Assigned task:
Among the lines below, which ones contain the word "объект"? Copy every such line.

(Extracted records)

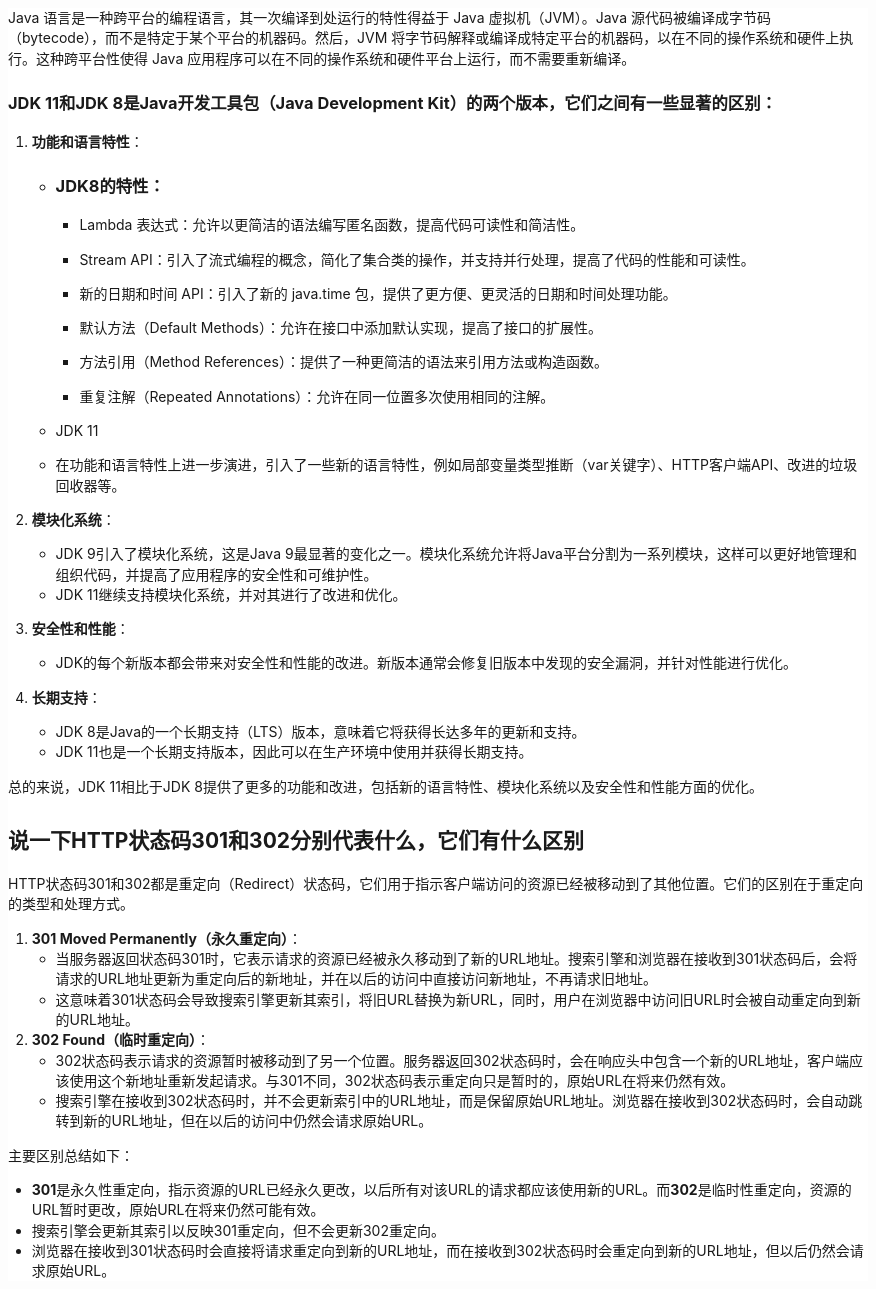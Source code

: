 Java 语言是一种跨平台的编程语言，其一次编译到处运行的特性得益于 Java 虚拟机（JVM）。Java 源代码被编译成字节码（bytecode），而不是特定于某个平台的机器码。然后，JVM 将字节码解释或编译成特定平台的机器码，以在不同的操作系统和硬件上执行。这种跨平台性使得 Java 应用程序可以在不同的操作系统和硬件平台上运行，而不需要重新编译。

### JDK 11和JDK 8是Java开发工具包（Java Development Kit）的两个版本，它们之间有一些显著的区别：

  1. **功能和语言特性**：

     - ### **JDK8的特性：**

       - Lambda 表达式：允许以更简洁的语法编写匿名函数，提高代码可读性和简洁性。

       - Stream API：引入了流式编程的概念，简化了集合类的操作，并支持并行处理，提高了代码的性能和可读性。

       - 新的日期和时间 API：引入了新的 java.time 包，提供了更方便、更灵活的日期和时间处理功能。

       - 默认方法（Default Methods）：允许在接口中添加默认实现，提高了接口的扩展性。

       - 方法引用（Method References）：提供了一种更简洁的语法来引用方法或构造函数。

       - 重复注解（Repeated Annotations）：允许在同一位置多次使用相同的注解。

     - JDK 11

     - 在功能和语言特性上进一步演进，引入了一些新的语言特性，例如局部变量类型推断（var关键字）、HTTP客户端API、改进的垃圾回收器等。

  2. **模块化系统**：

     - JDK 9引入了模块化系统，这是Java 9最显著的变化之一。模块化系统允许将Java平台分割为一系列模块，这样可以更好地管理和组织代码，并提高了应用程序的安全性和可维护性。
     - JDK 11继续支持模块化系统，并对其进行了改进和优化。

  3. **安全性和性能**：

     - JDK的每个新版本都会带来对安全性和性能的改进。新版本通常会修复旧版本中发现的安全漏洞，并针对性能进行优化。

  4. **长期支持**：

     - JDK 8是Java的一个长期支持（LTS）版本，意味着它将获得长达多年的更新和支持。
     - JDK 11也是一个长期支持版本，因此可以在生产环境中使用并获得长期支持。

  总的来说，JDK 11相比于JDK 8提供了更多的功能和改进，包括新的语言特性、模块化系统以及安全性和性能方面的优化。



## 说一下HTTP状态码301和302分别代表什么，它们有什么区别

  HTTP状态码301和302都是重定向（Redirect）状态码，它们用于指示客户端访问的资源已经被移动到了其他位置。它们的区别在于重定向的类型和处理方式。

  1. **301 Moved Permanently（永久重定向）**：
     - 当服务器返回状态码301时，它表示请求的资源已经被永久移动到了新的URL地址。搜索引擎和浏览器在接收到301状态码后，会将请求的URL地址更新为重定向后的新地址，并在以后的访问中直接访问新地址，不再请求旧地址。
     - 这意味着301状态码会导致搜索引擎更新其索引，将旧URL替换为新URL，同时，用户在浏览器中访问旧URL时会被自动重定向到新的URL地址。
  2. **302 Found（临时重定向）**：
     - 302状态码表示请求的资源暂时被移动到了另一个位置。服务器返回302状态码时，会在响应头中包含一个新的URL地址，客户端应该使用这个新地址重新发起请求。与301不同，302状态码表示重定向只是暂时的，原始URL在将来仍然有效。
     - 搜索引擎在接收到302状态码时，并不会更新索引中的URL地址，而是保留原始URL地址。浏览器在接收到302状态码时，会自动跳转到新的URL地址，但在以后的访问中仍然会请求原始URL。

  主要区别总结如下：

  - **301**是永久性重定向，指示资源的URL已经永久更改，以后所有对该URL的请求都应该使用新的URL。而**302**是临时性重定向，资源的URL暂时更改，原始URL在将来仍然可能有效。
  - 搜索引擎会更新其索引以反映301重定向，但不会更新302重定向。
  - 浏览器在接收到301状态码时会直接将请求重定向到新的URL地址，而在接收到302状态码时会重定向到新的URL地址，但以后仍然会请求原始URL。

---

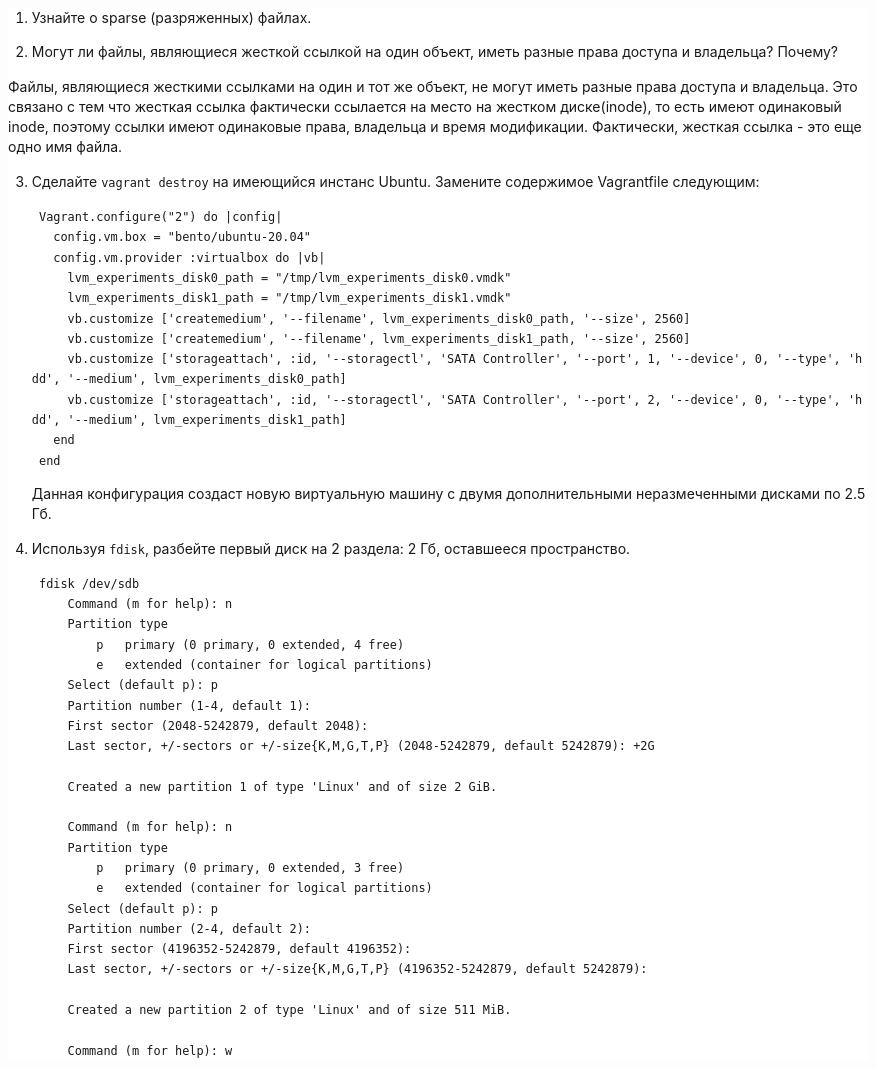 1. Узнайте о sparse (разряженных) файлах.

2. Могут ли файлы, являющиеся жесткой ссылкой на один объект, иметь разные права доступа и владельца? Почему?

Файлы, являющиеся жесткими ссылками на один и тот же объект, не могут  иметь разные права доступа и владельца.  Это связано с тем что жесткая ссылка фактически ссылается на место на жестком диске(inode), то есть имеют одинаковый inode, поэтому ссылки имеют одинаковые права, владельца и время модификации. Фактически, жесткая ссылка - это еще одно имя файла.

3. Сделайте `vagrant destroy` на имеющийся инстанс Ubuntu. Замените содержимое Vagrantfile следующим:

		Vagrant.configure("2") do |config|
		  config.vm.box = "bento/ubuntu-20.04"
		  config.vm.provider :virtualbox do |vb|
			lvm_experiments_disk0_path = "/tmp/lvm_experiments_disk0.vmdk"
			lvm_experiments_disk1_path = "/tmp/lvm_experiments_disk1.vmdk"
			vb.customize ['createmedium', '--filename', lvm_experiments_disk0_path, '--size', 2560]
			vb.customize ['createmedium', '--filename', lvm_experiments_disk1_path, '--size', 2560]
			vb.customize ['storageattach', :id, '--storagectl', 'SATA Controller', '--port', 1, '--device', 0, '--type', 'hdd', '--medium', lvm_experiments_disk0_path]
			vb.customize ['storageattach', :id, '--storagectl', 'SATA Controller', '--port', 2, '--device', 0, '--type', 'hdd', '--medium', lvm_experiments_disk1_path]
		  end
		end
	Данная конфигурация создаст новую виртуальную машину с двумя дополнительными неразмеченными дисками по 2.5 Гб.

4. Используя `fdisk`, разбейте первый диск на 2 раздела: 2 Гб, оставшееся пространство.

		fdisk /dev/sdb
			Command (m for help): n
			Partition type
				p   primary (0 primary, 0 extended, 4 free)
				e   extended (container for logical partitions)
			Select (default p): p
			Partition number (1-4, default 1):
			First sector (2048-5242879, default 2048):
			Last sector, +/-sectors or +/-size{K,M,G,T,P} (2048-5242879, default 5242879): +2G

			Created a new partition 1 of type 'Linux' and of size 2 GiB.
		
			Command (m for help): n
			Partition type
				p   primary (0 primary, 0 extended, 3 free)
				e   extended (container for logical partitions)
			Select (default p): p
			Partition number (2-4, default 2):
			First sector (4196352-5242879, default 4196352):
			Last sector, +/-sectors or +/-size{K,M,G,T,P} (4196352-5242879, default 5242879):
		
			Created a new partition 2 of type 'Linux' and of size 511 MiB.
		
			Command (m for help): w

--

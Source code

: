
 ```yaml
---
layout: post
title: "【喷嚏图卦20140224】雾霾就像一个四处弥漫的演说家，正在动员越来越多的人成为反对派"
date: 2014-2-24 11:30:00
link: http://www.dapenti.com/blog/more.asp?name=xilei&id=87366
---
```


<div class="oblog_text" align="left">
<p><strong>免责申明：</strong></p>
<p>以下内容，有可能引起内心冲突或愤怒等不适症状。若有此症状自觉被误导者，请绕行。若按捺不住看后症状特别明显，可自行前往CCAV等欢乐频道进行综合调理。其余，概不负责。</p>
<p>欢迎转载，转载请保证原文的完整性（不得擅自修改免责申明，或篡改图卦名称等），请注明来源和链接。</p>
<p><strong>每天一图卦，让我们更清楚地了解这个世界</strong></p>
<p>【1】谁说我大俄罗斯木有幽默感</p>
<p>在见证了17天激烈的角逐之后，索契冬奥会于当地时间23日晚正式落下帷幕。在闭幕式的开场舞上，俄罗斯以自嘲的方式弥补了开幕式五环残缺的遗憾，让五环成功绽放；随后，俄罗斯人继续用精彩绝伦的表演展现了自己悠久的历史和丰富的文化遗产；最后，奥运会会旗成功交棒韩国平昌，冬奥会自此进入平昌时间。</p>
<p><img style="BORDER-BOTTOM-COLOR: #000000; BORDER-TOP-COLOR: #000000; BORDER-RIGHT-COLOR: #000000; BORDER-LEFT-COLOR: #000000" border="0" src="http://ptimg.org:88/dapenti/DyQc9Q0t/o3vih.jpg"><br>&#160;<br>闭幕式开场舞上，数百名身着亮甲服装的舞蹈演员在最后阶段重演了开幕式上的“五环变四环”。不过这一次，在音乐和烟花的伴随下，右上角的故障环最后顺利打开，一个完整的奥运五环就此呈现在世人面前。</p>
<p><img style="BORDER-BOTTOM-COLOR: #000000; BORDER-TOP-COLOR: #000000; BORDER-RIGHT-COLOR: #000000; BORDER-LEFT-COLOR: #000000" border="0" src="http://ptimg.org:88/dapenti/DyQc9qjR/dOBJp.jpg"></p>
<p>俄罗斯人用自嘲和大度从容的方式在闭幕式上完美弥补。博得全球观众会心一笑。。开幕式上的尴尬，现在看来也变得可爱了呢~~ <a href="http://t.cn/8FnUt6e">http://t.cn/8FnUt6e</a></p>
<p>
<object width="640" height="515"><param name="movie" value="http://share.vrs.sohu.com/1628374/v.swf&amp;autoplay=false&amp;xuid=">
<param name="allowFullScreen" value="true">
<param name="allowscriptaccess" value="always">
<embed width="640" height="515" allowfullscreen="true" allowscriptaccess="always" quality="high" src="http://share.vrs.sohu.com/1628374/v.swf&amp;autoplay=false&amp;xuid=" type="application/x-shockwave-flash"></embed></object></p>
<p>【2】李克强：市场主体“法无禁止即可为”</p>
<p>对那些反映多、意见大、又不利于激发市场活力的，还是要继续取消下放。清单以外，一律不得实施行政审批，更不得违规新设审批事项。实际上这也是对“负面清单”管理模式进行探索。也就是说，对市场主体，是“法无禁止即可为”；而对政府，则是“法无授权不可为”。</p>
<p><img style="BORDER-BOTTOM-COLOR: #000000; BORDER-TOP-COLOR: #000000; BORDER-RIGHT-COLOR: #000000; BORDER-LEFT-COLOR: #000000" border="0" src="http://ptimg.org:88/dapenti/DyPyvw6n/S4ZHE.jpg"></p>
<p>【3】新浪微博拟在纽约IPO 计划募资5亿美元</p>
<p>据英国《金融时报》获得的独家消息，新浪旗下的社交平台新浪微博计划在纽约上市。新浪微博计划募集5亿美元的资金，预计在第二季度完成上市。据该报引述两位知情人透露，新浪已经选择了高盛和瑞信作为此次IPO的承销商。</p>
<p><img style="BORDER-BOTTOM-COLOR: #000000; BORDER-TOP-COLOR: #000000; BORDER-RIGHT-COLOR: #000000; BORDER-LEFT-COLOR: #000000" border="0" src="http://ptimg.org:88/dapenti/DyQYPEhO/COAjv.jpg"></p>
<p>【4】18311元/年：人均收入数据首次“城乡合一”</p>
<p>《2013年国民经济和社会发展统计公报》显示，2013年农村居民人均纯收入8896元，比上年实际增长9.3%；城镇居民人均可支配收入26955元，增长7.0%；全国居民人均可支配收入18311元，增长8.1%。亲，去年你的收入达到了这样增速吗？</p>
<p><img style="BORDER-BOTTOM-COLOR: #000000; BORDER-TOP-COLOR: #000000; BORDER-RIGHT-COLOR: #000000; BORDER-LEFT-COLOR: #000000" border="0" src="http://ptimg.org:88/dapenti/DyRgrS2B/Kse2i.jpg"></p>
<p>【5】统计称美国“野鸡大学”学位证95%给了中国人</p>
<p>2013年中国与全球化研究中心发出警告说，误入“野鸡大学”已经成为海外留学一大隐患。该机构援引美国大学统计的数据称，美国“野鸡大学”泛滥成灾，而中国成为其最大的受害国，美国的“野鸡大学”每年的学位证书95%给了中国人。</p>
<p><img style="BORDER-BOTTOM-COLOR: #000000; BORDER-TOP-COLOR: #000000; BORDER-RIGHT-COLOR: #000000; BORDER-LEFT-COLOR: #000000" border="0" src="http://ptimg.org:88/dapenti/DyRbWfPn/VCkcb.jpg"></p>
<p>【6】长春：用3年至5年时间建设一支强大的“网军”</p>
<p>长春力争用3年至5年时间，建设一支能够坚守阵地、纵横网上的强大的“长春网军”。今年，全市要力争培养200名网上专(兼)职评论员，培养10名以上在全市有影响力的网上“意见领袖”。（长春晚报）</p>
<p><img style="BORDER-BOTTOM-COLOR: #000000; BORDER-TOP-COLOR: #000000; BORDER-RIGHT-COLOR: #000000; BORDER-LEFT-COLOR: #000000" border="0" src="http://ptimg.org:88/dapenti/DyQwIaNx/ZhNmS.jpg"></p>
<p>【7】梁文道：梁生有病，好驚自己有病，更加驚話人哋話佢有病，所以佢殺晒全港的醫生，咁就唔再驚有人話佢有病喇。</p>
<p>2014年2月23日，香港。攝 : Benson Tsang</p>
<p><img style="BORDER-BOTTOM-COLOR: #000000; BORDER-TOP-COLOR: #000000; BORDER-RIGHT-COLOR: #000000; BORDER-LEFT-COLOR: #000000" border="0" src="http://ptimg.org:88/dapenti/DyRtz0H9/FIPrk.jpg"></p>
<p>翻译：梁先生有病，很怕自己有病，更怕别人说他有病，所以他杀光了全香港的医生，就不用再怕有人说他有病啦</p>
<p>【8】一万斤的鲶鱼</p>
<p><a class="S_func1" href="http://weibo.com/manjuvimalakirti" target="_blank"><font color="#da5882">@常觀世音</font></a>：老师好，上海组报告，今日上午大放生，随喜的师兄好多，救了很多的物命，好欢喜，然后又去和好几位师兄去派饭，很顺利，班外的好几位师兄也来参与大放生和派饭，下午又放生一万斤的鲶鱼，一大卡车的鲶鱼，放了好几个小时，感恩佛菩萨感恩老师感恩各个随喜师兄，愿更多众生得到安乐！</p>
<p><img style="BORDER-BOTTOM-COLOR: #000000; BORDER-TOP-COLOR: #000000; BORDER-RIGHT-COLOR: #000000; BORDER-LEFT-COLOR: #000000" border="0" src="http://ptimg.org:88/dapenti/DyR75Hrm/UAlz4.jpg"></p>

Written solution:
2. Могут ли файлы, являющиеся жесткой ссылкой на один объект, иметь разные права доступа и владельца? Почему?
Файлы, являющиеся жесткими ссылками на один и тот же объект, не могут  иметь разные права доступа и владельца.  Это связано с тем что жесткая ссылка фактически ссылается на место на жестком диске(inode), то есть имеют одинаковый inode, поэтому ссылки имеют одинаковые права, владельца и время модификации. Фактически, жесткая ссылка - это еще одно имя файла.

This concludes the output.